Diamond spins for quantum thermodynamics

Spin-based diamond devices, enabled by exquisite quantum control over long-lived spin states and by tailored interaction with their environment, disclose new possibilities for exploring thermodynamics operating at the nanoscales, where fluctuations and quantum effects play a significant role [1]. Diamond electronic spins allow implementation of both unitary and non-unitary dynamics, involving exchange of work, heat, or both. 

We employed different approaches to quantify the contribution of initial quantum coherence, and nonclassical multi-time correlations in thermodynamic processes. We experimentally demonstrated an end-point measurement approach, in which the statistics of energy-change fluctuations are inferred from knowledge of the initial state and the system Hamiltonian. Using this method, we characterized the entropy production associated to quantum coherence in a driven open quantum system [2]. 

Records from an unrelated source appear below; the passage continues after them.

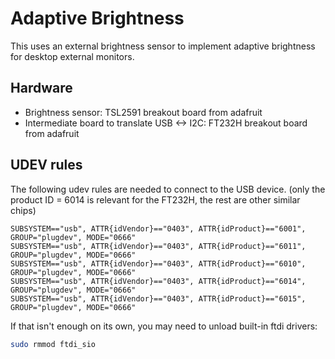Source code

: Adaptive Brightness
===================
This uses an external brightness sensor to implement adaptive brightness for desktop external monitors.


Hardware
--------
- Brightness sensor: TSL2591 breakout board from adafruit
- Intermediate board to translate USB <-> I2C: FT232H breakout board from adafruit


UDEV rules
----------
The following udev rules are needed to connect to the USB device. (only the product ID = 6014 is relevant for the FT232H, the rest are other similar chips)
```
SUBSYSTEM=="usb", ATTR{idVendor}=="0403", ATTR{idProduct}=="6001", GROUP="plugdev", MODE="0666"
SUBSYSTEM=="usb", ATTR{idVendor}=="0403", ATTR{idProduct}=="6011", GROUP="plugdev", MODE="0666"
SUBSYSTEM=="usb", ATTR{idVendor}=="0403", ATTR{idProduct}=="6010", GROUP="plugdev", MODE="0666"
SUBSYSTEM=="usb", ATTR{idVendor}=="0403", ATTR{idProduct}=="6014", GROUP="plugdev", MODE="0666"
SUBSYSTEM=="usb", ATTR{idVendor}=="0403", ATTR{idProduct}=="6015", GROUP="plugdev", MODE="0666"
```

If that isn't enough on its own, you may need to unload built-in ftdi drivers:
```sh
sudo rmmod ftdi_sio
```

Furthermore, we investigated genuinely nonclassical multi-time correlations in a diamond spin qutrit under a unitary quantum work process, via Kirkwood-Dirac quasiprobability (KDQ) distributions [3]. We measured the real part of KDQ via projective measurements, and the full distribution with an interferometric scheme. Interestingly, we observed anomalous work extraction [4] and analyzed the behavior of the first and second moments of work, connecting them with Robertson-Schrödinger uncertainty relation [5].